Repeat every entry word for word; omit all pictures.

Rendered images with source text
※ ※ ※
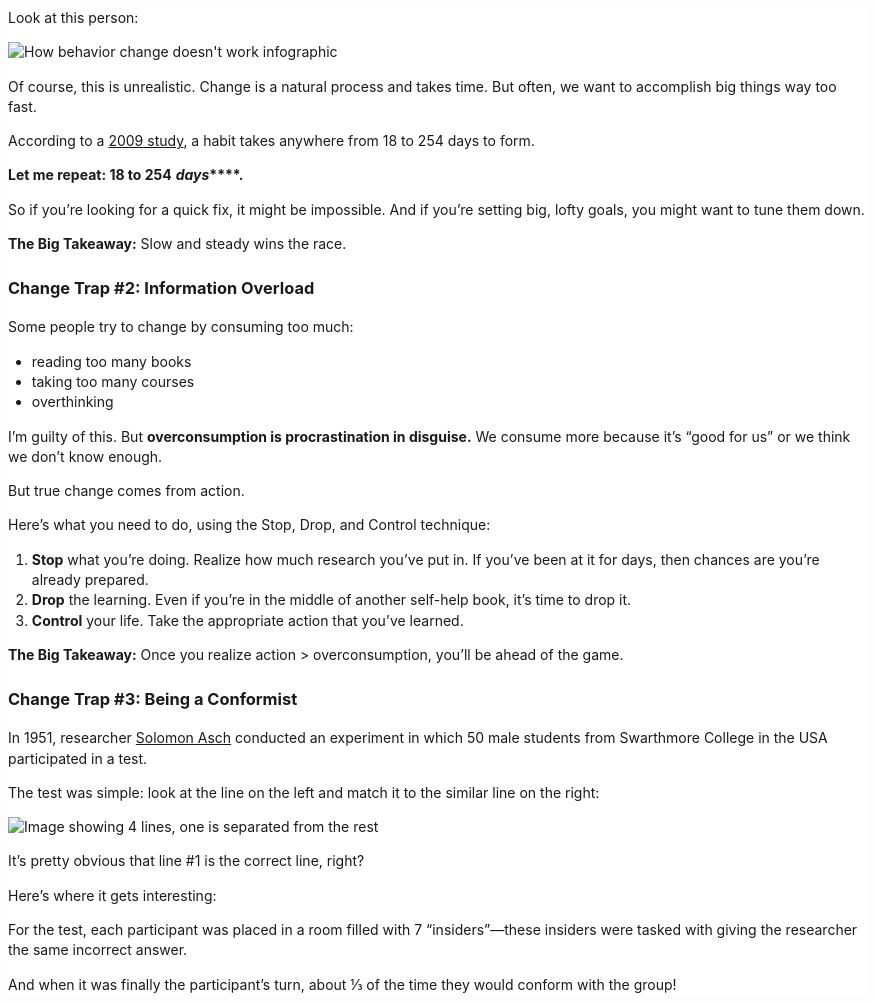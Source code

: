 Look at this person:

![How behavior change doesn't work infographic](https://www.scienceofpeople.com/wp-content/uploads/2021/04/1045769_HowtoChangePerson_D2_042721-1024x536.png)

Of course, this is unrealistic. Change is a natural process and takes time. But often, we want to accomplish big things way too fast.

According to a [2009 study](http://citeseerx.ist.psu.edu/viewdoc/download?doi=10.1.1.695.830&rep=rep1&type=pdf), a habit takes anywhere from 18 to 254 days to form.

**Let me repeat: 18 to 254** **_days_****.**

So if you’re looking for a quick fix, it might be impossible. And if you’re setting big, lofty goals, you might want to tune them down.

**The Big Takeaway:** Slow and steady wins the race.

### Change Trap #2: Information Overload

Some people try to change by consuming too much:

- reading too many books
- taking too many courses
- overthinking

I’m guilty of this. But **overconsumption is procrastination in disguise.** We consume more because it’s “good for us” or we think we don’t know enough.

But true change comes from action.

Here’s what you need to do, using the Stop, Drop, and Control technique:

1. **Stop** what you’re doing. Realize how much research you’ve put in. If you’ve been at it for days, then chances are you’re already prepared.
2. **Drop** the learning. Even if you’re in the middle of another self-help book, it’s time to drop it.
3. **Control** your life. Take the appropriate action that you’ve learned.

**The Big Takeaway:** Once you realize action > overconsumption, you’ll be ahead of the game.

### Change Trap #3: Being a Conformist

In 1951, researcher [Solomon Asch](https://psycnet.apa.org/record/1952-00803-001) conducted an experiment in which 50 male students from Swarthmore College in the USA participated in a test.

The test was simple: look at the line on the left and match it to the similar line on the right:

![Image showing 4 lines, one is separated from the rest](https://www.scienceofpeople.com/wp-content/uploads/2021/04/How-to-change-Image-1024x693.jpg)

It’s pretty obvious that line #1 is the correct line, right?

Here’s where it gets interesting:

For the test, each participant was placed in a room filled with 7 “insiders”—these insiders were tasked with giving the researcher the same incorrect answer.

And when it was finally the participant’s turn, about ⅓ of the time they would conform with the group!
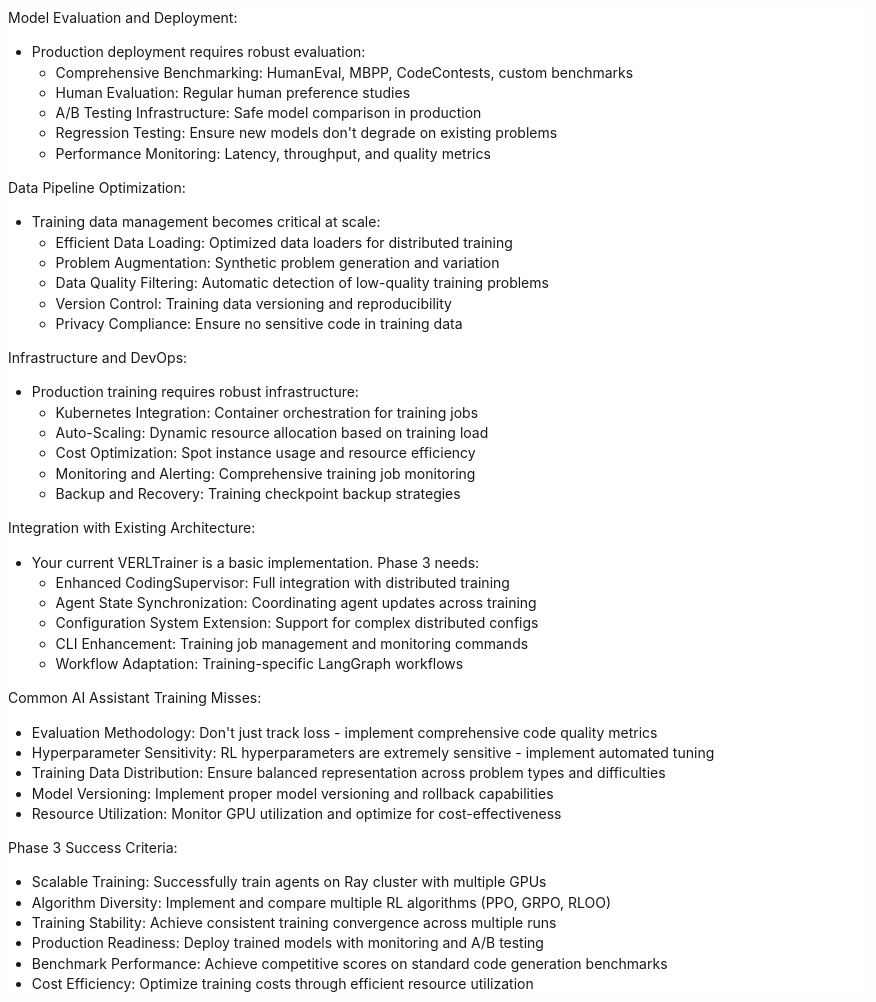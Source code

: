   Model Evaluation and Deployment:
  - Production deployment requires robust evaluation:
    - Comprehensive Benchmarking: HumanEval, MBPP, CodeContests, custom benchmarks
    - Human Evaluation: Regular human preference studies
    - A/B Testing Infrastructure: Safe model comparison in production
    - Regression Testing: Ensure new models don't degrade on existing problems
    - Performance Monitoring: Latency, throughput, and quality metrics

  Data Pipeline Optimization:
  - Training data management becomes critical at scale:
    - Efficient Data Loading: Optimized data loaders for distributed training
    - Problem Augmentation: Synthetic problem generation and variation
    - Data Quality Filtering: Automatic detection of low-quality training problems
    - Version Control: Training data versioning and reproducibility
    - Privacy Compliance: Ensure no sensitive code in training data

  Infrastructure and DevOps:
  - Production training requires robust infrastructure:
    - Kubernetes Integration: Container orchestration for training jobs
    - Auto-Scaling: Dynamic resource allocation based on training load
    - Cost Optimization: Spot instance usage and resource efficiency
    - Monitoring and Alerting: Comprehensive training job monitoring
    - Backup and Recovery: Training checkpoint backup strategies

  Integration with Existing Architecture:
  - Your current VERLTrainer is a basic implementation. Phase 3 needs:
    - Enhanced CodingSupervisor: Full integration with distributed training
    - Agent State Synchronization: Coordinating agent updates across training
    - Configuration System Extension: Support for complex distributed configs
    - CLI Enhancement: Training job management and monitoring commands
    - Workflow Adaptation: Training-specific LangGraph workflows

  Common AI Assistant Training Misses:
  - Evaluation Methodology: Don't just track loss - implement comprehensive code quality metrics
  - Hyperparameter Sensitivity: RL hyperparameters are extremely sensitive - implement automated tuning
  - Training Data Distribution: Ensure balanced representation across problem types and difficulties
  - Model Versioning: Implement proper model versioning and rollback capabilities
  - Resource Utilization: Monitor GPU utilization and optimize for cost-effectiveness

  Phase 3 Success Criteria:
  - Scalable Training: Successfully train agents on Ray cluster with multiple GPUs
  - Algorithm Diversity: Implement and compare multiple RL algorithms (PPO, GRPO, RLOO)
  - Training Stability: Achieve consistent training convergence across multiple runs
  - Production Readiness: Deploy trained models with monitoring and A/B testing
  - Benchmark Performance: Achieve competitive scores on standard code generation benchmarks
  - Cost Efficiency: Optimize training costs through efficient resource utilization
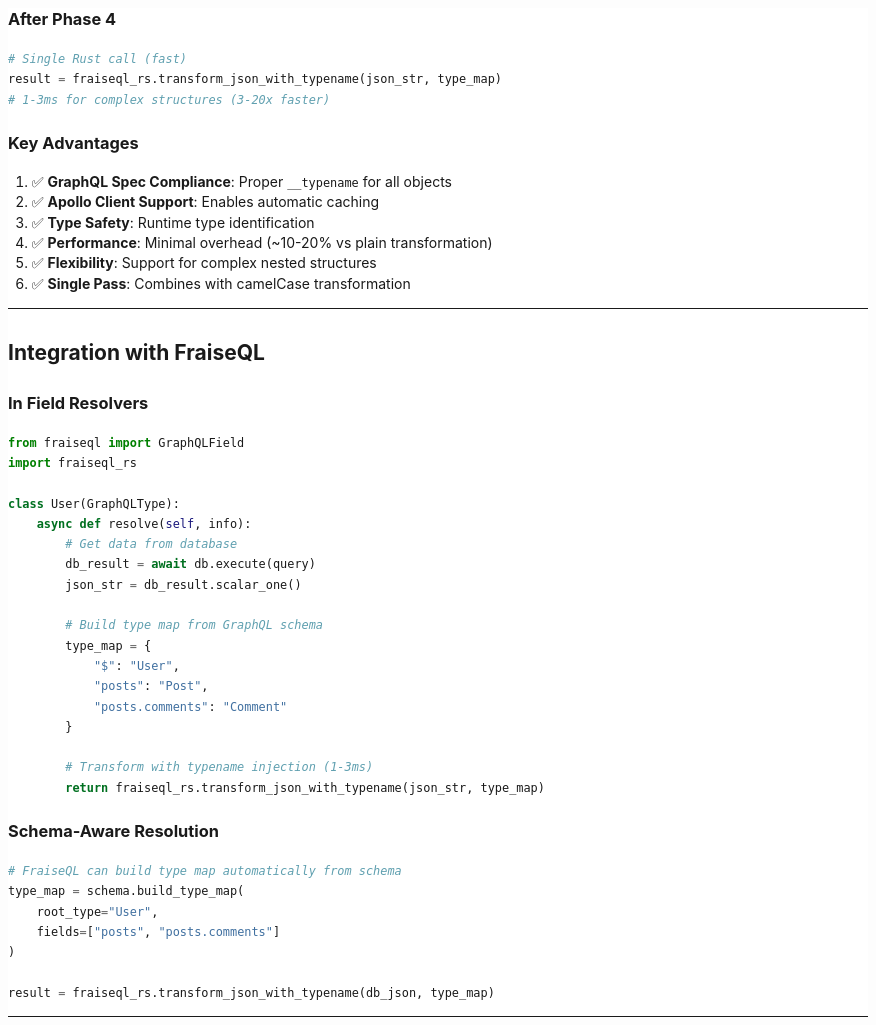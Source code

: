 ### After Phase 4
```python
# Single Rust call (fast)
result = fraiseql_rs.transform_json_with_typename(json_str, type_map)
# 1-3ms for complex structures (3-20x faster)
```

### Key Advantages

1. ✅ **GraphQL Spec Compliance**: Proper `__typename` for all objects
2. ✅ **Apollo Client Support**: Enables automatic caching
3. ✅ **Type Safety**: Runtime type identification
4. ✅ **Performance**: Minimal overhead (~10-20% vs plain transformation)
5. ✅ **Flexibility**: Support for complex nested structures
6. ✅ **Single Pass**: Combines with camelCase transformation

---

## Integration with FraiseQL

### In Field Resolvers

```python
from fraiseql import GraphQLField
import fraiseql_rs

class User(GraphQLType):
    async def resolve(self, info):
        # Get data from database
        db_result = await db.execute(query)
        json_str = db_result.scalar_one()

        # Build type map from GraphQL schema
        type_map = {
            "$": "User",
            "posts": "Post",
            "posts.comments": "Comment"
        }

        # Transform with typename injection (1-3ms)
        return fraiseql_rs.transform_json_with_typename(json_str, type_map)
```

### Schema-Aware Resolution

```python
# FraiseQL can build type map automatically from schema
type_map = schema.build_type_map(
    root_type="User",
    fields=["posts", "posts.comments"]
)

result = fraiseql_rs.transform_json_with_typename(db_json, type_map)
```

---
※ ※ ※
Solution:
Source code

: Look at this person:

![How behavior change doesn't work infographic](https://www.scienceofpeople.com/wp-content/uploads/2021/04/1045769_HowtoChangePerson_D2_042721-1024x536.png)

Of course, this is unrealistic. Change is a natural process and takes time. But often, we want to accomplish big things way too fast.

According to a [2009 study](http://citeseerx.ist.psu.edu/viewdoc/download?doi=10.1.1.695.830&rep=rep1&type=pdf), a habit takes anywhere from 18 to 254 days to form.

**Let me repeat: 18 to 254** **_days_****.**

So if you’re looking for a quick fix, it might be impossible. And if you’re setting big, lofty goals, you might want to tune them down.

**The Big Takeaway:** Slow and steady wins the race.

### Change Trap #2: Information Overload

Some people try to change by consuming too much:

- reading too many books
- taking too many courses
- overthinking

I’m guilty of this. But **overconsumption is procrastination in disguise.** We consume more because it’s “good for us” or we think we don’t know enough.

But true change comes from action.

Here’s what you need to do, using the Stop, Drop, and Control technique:

1. **Stop** what you’re doing. Realize how much research you’ve put in. If you’ve been at it for days, then chances are you’re already prepared.
2. **Drop** the learning. Even if you’re in the middle of another self-help book, it’s time to drop it.
3. **Control** your life. Take the appropriate action that you’ve learned.

**The Big Takeaway:** Once you realize action > overconsumption, you’ll be ahead of the game.

### Change Trap #3: Being a Conformist

In 1951, researcher [Solomon Asch](https://psycnet.apa.org/record/1952-00803-001) conducted an experiment in which 50 male students from Swarthmore College in the USA participated in a test.

The test was simple: look at the line on the left and match it to the similar line on the right:

![Image showing 4 lines, one is separated from the rest](https://www.scienceofpeople.com/wp-content/uploads/2021/04/How-to-change-Image-1024x693.jpg)

It’s pretty obvious that line #1 is the correct line, right?

Here’s where it gets interesting:

For the test, each participant was placed in a room filled with 7 “insiders”—these insiders were tasked with giving the researcher the same incorrect answer.

And when it was finally the participant’s turn, about ⅓ of the time they would conform with the group!
Source code

:   Model Evaluation and Deployment:
  - Production deployment requires robust evaluation:
    - Comprehensive Benchmarking: HumanEval, MBPP, CodeContests, custom benchmarks
    - Human Evaluation: Regular human preference studies
    - A/B Testing Infrastructure: Safe model comparison in production
    - Regression Testing: Ensure new models don't degrade on existing problems
    - Performance Monitoring: Latency, throughput, and quality metrics

  Data Pipeline Optimization:
  - Training data management becomes critical at scale:
    - Efficient Data Loading: Optimized data loaders for distributed training
    - Problem Augmentation: Synthetic problem generation and variation
    - Data Quality Filtering: Automatic detection of low-quality training problems
    - Version Control: Training data versioning and reproducibility
    - Privacy Compliance: Ensure no sensitive code in training data

  Infrastructure and DevOps:
  - Production training requires robust infrastructure:
    - Kubernetes Integration: Container orchestration for training jobs
    - Auto-Scaling: Dynamic resource allocation based on training load
    - Cost Optimization: Spot instance usage and resource efficiency
    - Monitoring and Alerting: Comprehensive training job monitoring
    - Backup and Recovery: Training checkpoint backup strategies

  Integration with Existing Architecture:
  - Your current VERLTrainer is a basic implementation. Phase 3 needs:
    - Enhanced CodingSupervisor: Full integration with distributed training
    - Agent State Synchronization: Coordinating agent updates across training
    - Configuration System Extension: Support for complex distributed configs
    - CLI Enhancement: Training job management and monitoring commands
    - Workflow Adaptation: Training-specific LangGraph workflows

  Common AI Assistant Training Misses:
  - Evaluation Methodology: Don't just track loss - implement comprehensive code quality metrics
  - Hyperparameter Sensitivity: RL hyperparameters are extremely sensitive - implement automated tuning
  - Training Data Distribution: Ensure balanced representation across problem types and difficulties
  - Model Versioning: Implement proper model versioning and rollback capabilities
  - Resource Utilization: Monitor GPU utilization and optimize for cost-effectiveness

  Phase 3 Success Criteria:
  - Scalable Training: Successfully train agents on Ray cluster with multiple GPUs
  - Algorithm Diversity: Implement and compare multiple RL algorithms (PPO, GRPO, RLOO)
  - Training Stability: Achieve consistent training convergence across multiple runs
  - Production Readiness: Deploy trained models with monitoring and A/B testing
  - Benchmark Performance: Achieve competitive scores on standard code generation benchmarks
  - Cost Efficiency: Optimize training costs through efficient resource utilization
Source code

: ### After Phase 4
```python
# Single Rust call (fast)
result = fraiseql_rs.transform_json_with_typename(json_str, type_map)
# 1-3ms for complex structures (3-20x faster)
```

### Key Advantages

1. ✅ **GraphQL Spec Compliance**: Proper `__typename` for all objects
2. ✅ **Apollo Client Support**: Enables automatic caching
3. ✅ **Type Safety**: Runtime type identification
4. ✅ **Performance**: Minimal overhead (~10-20% vs plain transformation)
5. ✅ **Flexibility**: Support for complex nested structures
6. ✅ **Single Pass**: Combines with camelCase transformation

---

## Integration with FraiseQL

### In Field Resolvers

```python
from fraiseql import GraphQLField
import fraiseql_rs

class User(GraphQLType):
    async def resolve(self, info):
        # Get data from database
        db_result = await db.execute(query)
        json_str = db_result.scalar_one()

        # Build type map from GraphQL schema
        type_map = {
            "$": "User",
            "posts": "Post",
            "posts.comments": "Comment"
        }

        # Transform with typename injection (1-3ms)
        return fraiseql_rs.transform_json_with_typename(json_str, type_map)
```

### Schema-Aware Resolution

```python
# FraiseQL can build type map automatically from schema
type_map = schema.build_type_map(
    root_type="User",
    fields=["posts", "posts.comments"]
)

result = fraiseql_rs.transform_json_with_typename(db_json, type_map)
```

---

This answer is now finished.